This year’s animated shorts program at AFI FEST proved to be a mixed affair, but well worth a look. While there was the usual style-over-substance and slapstick-yelling-hitting-scatalogical humor entries, a handful of the thirteen pieces were works with a little more ambition. Here are my top five.
Bulgarian graphic designer and animator Theodore Ushev‘s exhilarating homage to Soviet constructivist art is set to Georgy Sviridov’s rousing score from Time, Forward! (also heard in Guy Maddin’s The Heart of the World and, apparently, nightly on the Russian news program Vreyma). The music’s driving momentum unifies Usher’s abstract shapes and mechanical movements suggesting a utopia of machines and technology, from trains to searchlights to proletariat who could build Vladimir Tatlin’s iconic tower–and watch it crumble to the ground. Along the way, you’ll see references to a variety of works, including Dziga Vertov’s Kino Eye (1924). Best of all, you can catch the entire film online while it’s still available, here. Crank the speakers and enjoy.
By her own admission, Martha Colburn grew up in Appalachia “cutting wood and bailing hay and skinning animals,” and has since become one of today’s stars of experimental animation. Her 40-plus films since the mid-’90s–mostly a combination of collage and paint-on-glass–have screened at festivals and museums worldwide. Her latest is a beautifully disturbing merging of Old West paintings and cutouts with images of the Bush Administration’s mayhem in the Middle East, a phantasmagoria of cowboys morphing into soldiers, and Native Americans morphing into Iraqis. Deserts intermingle and blood trails into pools between dead and dying civilians, figures dissolving into skeletons whose souls emanate upward like vanishing shadows; worlds collide and hundreds of visual details erupt in an organic, extended metaphor for the thirst and bitter cost of conquering frontiers. Technically, it’s astonishing, and if it sounds flippant, it’s not, not only because it appropriates the Administration’s own favored metaphor, but also because its tone is one of deep sorrow and lament.

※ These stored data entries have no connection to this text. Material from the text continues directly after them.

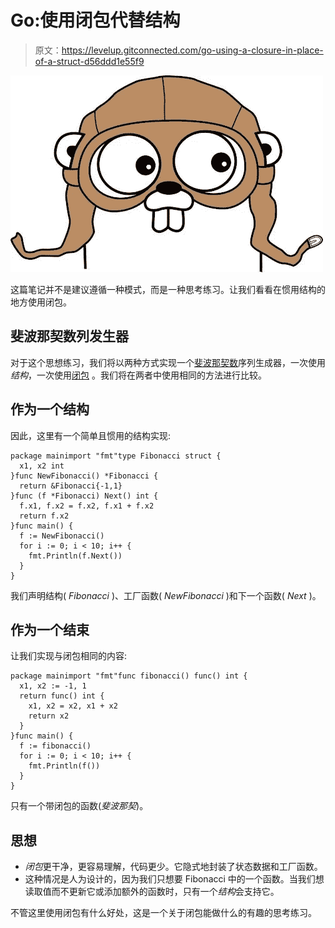 # Go:使用闭包代替结构

> 原文：<https://levelup.gitconnected.com/go-using-a-closure-in-place-of-a-struct-d56ddd1e55f9>

![](img/032875e724a58c60b9967a56eb8bdf49.png)

这篇笔记并不是建议遵循一种模式，而是一种思考练习。让我们看看在惯用结构的地方使用闭包。

## 斐波那契数列发生器

对于这个思想练习，我们将以两种方式实现一个[斐波那契数](https://en.wikipedia.org/wiki/Fibonacci_number)序列生成器，一次使用*结构*，一次使用[闭包](https://gobyexample.com/closures) 。我们将在两者中使用相同的方法进行比较。

## 作为一个结构

因此，这里有一个简单且惯用的结构实现:

```
package mainimport "fmt"type Fibonacci struct {
  x1, x2 int
}func NewFibonacci() *Fibonacci {
  return &Fibonacci{-1,1}
}func (f *Fibonacci) Next() int {
  f.x1, f.x2 = f.x2, f.x1 + f.x2
  return f.x2
}func main() {
  f := NewFibonacci()
  for i := 0; i < 10; i++ {
    fmt.Println(f.Next())
  }
}
```

我们声明结构( *Fibonacci* )、工厂函数( *NewFibonacci* )和下一个函数( *Next* )。

## 作为一个结束

让我们实现与闭包相同的内容:

```
package mainimport "fmt"func fibonacci() func() int {
  x1, x2 := -1, 1
  return func() int {
    x1, x2 = x2, x1 + x2
    return x2
  }
}func main() {
  f := fibonacci()
  for i := 0; i < 10; i++ {
    fmt.Println(f())
  }
}
```

只有一个带闭包的函数(*斐波那契*)。

## 思想

*   *闭包*更干净，更容易理解，代码更少。它隐式地封装了状态数据和工厂函数。
*   这种情况是人为设计的，因为我们只想要 Fibonacci 中的一个函数。当我们想读取值而不更新它或添加额外的函数时，只有一个*结构*会支持它。

不管这里使用闭包有什么好处，这是一个关于闭包能做什么的有趣的思考练习。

This is the second entry in Osbert Parker’s trilogy of films that pay homage to film noir. The cliches run fast and furious (rain slicked streets, a femme fatale, men in hats) but what really sets it apart is its execution: an exciting mixed media pastiche comprised of old film clips (a treat for noir fans, who can try to name the sources), paper cutouts, miniature sets, live action, and a lot of hard work. (You can see a portion of the first film here.) Like Peter Tscherkassky’s Instructions for a Light and Sound Machine and Giradet-M¸ller’s Kristall, the film recombines iconic movie imagery in ways that recontextualizes it, offering a viewing experience that is at once nostalgic and new.
Everything Will Be OK
Don Herztfeldt’s latest film won notoriety for being the first animated film to win Best Short at Sundance in many moons, and it’s not hard to appreciate why. It’s a powerful combination of the cult animator’s absurdist dark humor, brilliant pacing, minimalist drawing, and highly sophisticated camera technique. (It’s so gratifying to see someone today dedicated to the art of animation without the use of computers, and part of the thrill of his work is its tribute to the possibilities of physical, old school cinematic tricks like hand-cranked, multiple exposures.) Having said that, I can’t shake the feeling that Hertzfeldt continues to play the mocking hipster to his legion of fans, and the film’s incessant irony eventually feels too clever by half. I prefer his previous masterpiece, The Meaning of Life (2005), which tempers the farcical cynicism with astonishing visuals that invite genuine cosmic contemplation. Here, a narrator drolly recounts tragicomic episodes in the life of a man named Bill that culminate in a mental breakdown, shown through an array of artfully shifting multi-panels. Herztfeldt’s work is always witty and often hilarious, but like someone who never stops joking, it makes me long for a time when he might not always feel like he has to.
I Met the Walrus
This visually inventive film, animating James Braithewaite‘s pen drawings, is a cornucopia of detailed images that quickly and precisely illustrate key phrases of a 1969 interview with John Lennon. (The interview was conducted and recorded by then-14-year-old Jerry Levitan, who produced the film.) Lennon’s comments are idealistic and rambling, serving as a rich text to generate images that fluidly evolve from one idea to another, and the merging of the two media (spoken word and graphic animation) intensifies and enriches both of them. You can watch the film’s trailer here.